Please write out the full listing beneath this line exactly, skipping its images.
· · ·
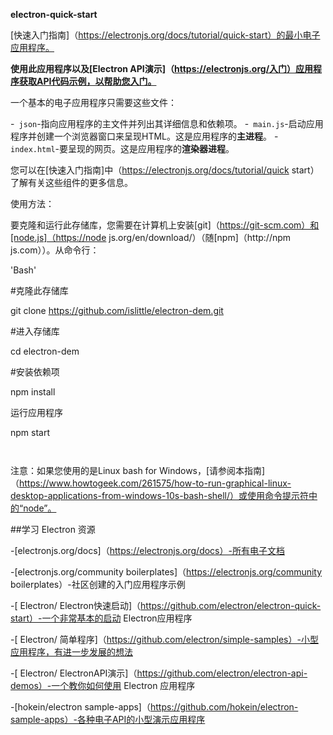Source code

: **electron-quick-start**

[快速入门指南]（https://electronjs.org/docs/tutorial/quick-start）的最小电子应用程序。

**使用此应用程序以及[Electron API演示]（https://electronjs.org/入门）应用程序获取API代码示例，以帮助您入门。**



一个基本的电子应用程序只需要这些文件：


-` json`-指向应用程序的主文件并列出其详细信息和依赖项。
-` main.js`-启动应用程序并创建一个浏览器窗口来呈现HTML。这是应用程序的**主进程**。
-` index.html`-要呈现的网页。这是应用程序的**渲染器进程**。


您可以在[快速入门指南]中（https://electronjs.org/docs/tutorial/quick start）了解有关这些组件的更多信息。



使用方法：



要克隆和运行此存储库，您需要在计算机上安装[git]（https://git-scm.com）和[node.js]（https://node js.org/en/download/）（随[npm]（http://npm js.com））。从命令行：



'Bash'

#克隆此存储库

git clone https://github.com/islittle/electron-dem.git

#进入存储库

cd electron-dem

#安装依赖项

npm install

运行应用程序

npm start

` `



注意：如果您使用的是Linux bash for Windows，[请参阅本指南]（https://www.howtogeek.com/261575/how-to-run-graphical-linux-desktop-applications-from-windows-10s-bash-shell/）或使用命令提示符中的“node”。



##学习 Electron 资源



-[electronjs.org/docs]（https://electronjs.org/docs）-所有电子文档

-[electronjs.org/community boilerplates]（https://electronjs.org/community boilerplates）-社区创建的入门应用程序示例

-[ Electron/ Electron快速启动]（https://github.com/electron/electron-quick-start）-一个非常基本的启动 Electron应用程序

-[ Electron/ 简单程序]（https://github.com/electron/simple-samples）-小型应用程序，有进一步发展的想法

-[ Electron/ ElectronAPI演示]（https://github.com/electron/electron-api-demos）-一个教你如何使用 Electron 应用程序

-[hokein/electron sample-apps]（https://github.com/hokein/electron-sample-apps）-各种电子API的小型演示应用程序

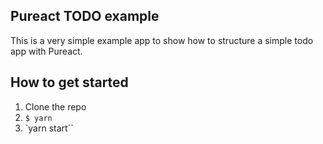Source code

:## Pureact TODO example

This is a very simple example app to show how to structure a simple todo app with Pureact.

## How to get started

1. Clone the repo
2. `$ yarn`
3. `yarn start``

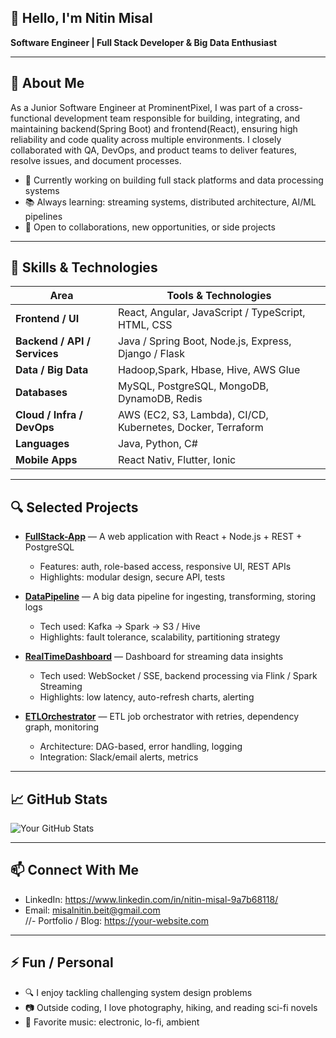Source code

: ## 👋 Hello, I'm Nitin Misal  
**Software Engineer | Full Stack Developer & Big Data Enthusiast**  

---

## 🎯 About Me  
As a Junior Software Engineer at ProminentPixel, I was part of a cross-functional development team responsible for building, integrating, and maintaining backend(Spring Boot) and frontend(React), ensuring high reliability and code quality across multiple environments. I closely collaborated with QA, DevOps, and product teams to deliver features, resolve issues, and document processes.
- 🔭 Currently working on building full stack platforms and data processing systems  
- 📚 Always learning: streaming systems, distributed architecture, AI/ML pipelines  
- 💼 Open to collaborations, new opportunities, or side projects  

---

## 🧰 Skills & Technologies  

| Area | Tools & Technologies |
|---|---|
| **Frontend / UI** | React, Angular, JavaScript / TypeScript, HTML, CSS |
| **Backend / API / Services** | Java / Spring Boot, Node.js, Express, Django / Flask 
| **Data / Big Data** | Hadoop,Spark, Hbase, Hive, AWS Glue 
| **Databases** | MySQL, PostgreSQL,  MongoDB, DynamoDB, Redis |
| **Cloud / Infra / DevOps** | AWS (EC2, S3, Lambda), CI/CD, Kubernetes, Docker, Terraform |
| **Languages** | Java, Python, C# |
| **Mobile Apps** | React Nativ, Flutter, Ionic |

---

## 🔍 Selected Projects  

- **[FullStack-App](https://github.com/your-username/fullstack-app)** — A web application with React + Node.js + REST + PostgreSQL  
  - Features: auth, role-based access, responsive UI, REST APIs  
  - Highlights: modular design, secure API, tests

- **[DataPipeline](https://github.com/your-username/data-pipeline)** — A big data pipeline for ingesting, transforming, storing logs  
  - Tech used: Kafka → Spark → S3 / Hive  
  - Highlights: fault tolerance, scalability, partitioning strategy

- **[RealTimeDashboard](https://github.com/your-username/realtime-dashboard)** — Dashboard for streaming data insights  
  - Tech used: WebSocket / SSE, backend processing via Flink / Spark Streaming  
  - Highlights: low latency, auto-refresh charts, alerting

- **[ETLOrchestrator](https://github.com/your-username/etl-orchestrator)** — ETL job orchestrator with retries, dependency graph, monitoring  
  - Architecture: DAG-based, error handling, logging  
  - Integration: Slack/email alerts, metrics

---

## 📈 GitHub Stats  

![Your GitHub Stats](https://github-readme-stats.vercel.app/api?username=your-username&show_icons=true&theme=gruvbox)

---

## 📫 Connect With Me  

- LinkedIn: https://www.linkedin.com/in/nitin-misal-9a7b68118/  
- Email: misalnitin.beit@gmail.com  
//- Portfolio / Blog: https://your-website.com  

---

## ⚡ Fun / Personal  

- 🔍 I enjoy tackling challenging system design problems  
- 📷 Outside coding, I love photography, hiking, and reading sci-fi novels  
- 🎵 Favorite music: electronic, lo-fi, ambient  





<!--
**misalnitin1504/misalnitin1504** is a ✨ _special_ ✨ repository because its `README.md` (this file) appears on your GitHub profile.

Here are some ideas to get you started:

- 🔭 I’m currently working on ...
- 🌱 I’m currently learning ...
- 👯 I’m looking to collaborate on ...
- 🤔 I’m looking for help with ...
- 💬 Ask me about ...
- 📫 How to reach me: ...
- 😄 Pronouns: ...
- ⚡ Fun fact: ...
-->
· · ·
Answer area:
Source code

: **electron-quick-start**

[快速入门指南]（https://electronjs.org/docs/tutorial/quick-start）的最小电子应用程序。

**使用此应用程序以及[Electron API演示]（https://electronjs.org/入门）应用程序获取API代码示例，以帮助您入门。**



一个基本的电子应用程序只需要这些文件：


-` json`-指向应用程序的主文件并列出其详细信息和依赖项。
-` main.js`-启动应用程序并创建一个浏览器窗口来呈现HTML。这是应用程序的**主进程**。
-` index.html`-要呈现的网页。这是应用程序的**渲染器进程**。


您可以在[快速入门指南]中（https://electronjs.org/docs/tutorial/quick start）了解有关这些组件的更多信息。



使用方法：



要克隆和运行此存储库，您需要在计算机上安装[git]（https://git-scm.com）和[node.js]（https://node js.org/en/download/）（随[npm]（http://npm js.com））。从命令行：



'Bash'

#克隆此存储库

git clone https://github.com/islittle/electron-dem.git

#进入存储库

cd electron-dem

#安装依赖项

npm install

运行应用程序

npm start

` `



注意：如果您使用的是Linux bash for Windows，[请参阅本指南]（https://www.howtogeek.com/261575/how-to-run-graphical-linux-desktop-applications-from-windows-10s-bash-shell/）或使用命令提示符中的“node”。



##学习 Electron 资源



-[electronjs.org/docs]（https://electronjs.org/docs）-所有电子文档

-[electronjs.org/community boilerplates]（https://electronjs.org/community boilerplates）-社区创建的入门应用程序示例

-[ Electron/ Electron快速启动]（https://github.com/electron/electron-quick-start）-一个非常基本的启动 Electron应用程序

-[ Electron/ 简单程序]（https://github.com/electron/simple-samples）-小型应用程序，有进一步发展的想法

-[ Electron/ ElectronAPI演示]（https://github.com/electron/electron-api-demos）-一个教你如何使用 Electron 应用程序

-[hokein/electron sample-apps]（https://github.com/hokein/electron-sample-apps）-各种电子API的小型演示应用程序

Source code

:## Pureact TODO example

This is a very simple example app to show how to structure a simple todo app with Pureact.

## How to get started

1. Clone the repo
2. `$ yarn`
3. `yarn start``

Source code

: ## 👋 Hello, I'm Nitin Misal  
**Software Engineer | Full Stack Developer & Big Data Enthusiast**  

---

## 🎯 About Me  
As a Junior Software Engineer at ProminentPixel, I was part of a cross-functional development team responsible for building, integrating, and maintaining backend(Spring Boot) and frontend(React), ensuring high reliability and code quality across multiple environments. I closely collaborated with QA, DevOps, and product teams to deliver features, resolve issues, and document processes.
- 🔭 Currently working on building full stack platforms and data processing systems  
- 📚 Always learning: streaming systems, distributed architecture, AI/ML pipelines  
- 💼 Open to collaborations, new opportunities, or side projects  

---

## 🧰 Skills & Technologies  

| Area | Tools & Technologies |
|---|---|
| **Frontend / UI** | React, Angular, JavaScript / TypeScript, HTML, CSS |
| **Backend / API / Services** | Java / Spring Boot, Node.js, Express, Django / Flask 
| **Data / Big Data** | Hadoop,Spark, Hbase, Hive, AWS Glue 
| **Databases** | MySQL, PostgreSQL,  MongoDB, DynamoDB, Redis |
| **Cloud / Infra / DevOps** | AWS (EC2, S3, Lambda), CI/CD, Kubernetes, Docker, Terraform |
| **Languages** | Java, Python, C# |
| **Mobile Apps** | React Nativ, Flutter, Ionic |

---

## 🔍 Selected Projects  

- **[FullStack-App](https://github.com/your-username/fullstack-app)** — A web application with React + Node.js + REST + PostgreSQL  
  - Features: auth, role-based access, responsive UI, REST APIs  
  - Highlights: modular design, secure API, tests

- **[DataPipeline](https://github.com/your-username/data-pipeline)** — A big data pipeline for ingesting, transforming, storing logs  
  - Tech used: Kafka → Spark → S3 / Hive  
  - Highlights: fault tolerance, scalability, partitioning strategy

- **[RealTimeDashboard](https://github.com/your-username/realtime-dashboard)** — Dashboard for streaming data insights  
  - Tech used: WebSocket / SSE, backend processing via Flink / Spark Streaming  
  - Highlights: low latency, auto-refresh charts, alerting

- **[ETLOrchestrator](https://github.com/your-username/etl-orchestrator)** — ETL job orchestrator with retries, dependency graph, monitoring  
  - Architecture: DAG-based, error handling, logging  
  - Integration: Slack/email alerts, metrics

---

## 📈 GitHub Stats  

![Your GitHub Stats](https://github-readme-stats.vercel.app/api?username=your-username&show_icons=true&theme=gruvbox)

---

## 📫 Connect With Me  

- LinkedIn: https://www.linkedin.com/in/nitin-misal-9a7b68118/  
- Email: misalnitin.beit@gmail.com  
//- Portfolio / Blog: https://your-website.com  

---

## ⚡ Fun / Personal  

- 🔍 I enjoy tackling challenging system design problems  
- 📷 Outside coding, I love photography, hiking, and reading sci-fi novels  
- 🎵 Favorite music: electronic, lo-fi, ambient  





<!--
**misalnitin1504/misalnitin1504** is a ✨ _special_ ✨ repository because its `README.md` (this file) appears on your GitHub profile.

Here are some ideas to get you started:

- 🔭 I’m currently working on ...
- 🌱 I’m currently learning ...
- 👯 I’m looking to collaborate on ...
- 🤔 I’m looking for help with ...
- 💬 Ask me about ...
- 📫 How to reach me: ...
- 😄 Pronouns: ...
- ⚡ Fun fact: ...
-->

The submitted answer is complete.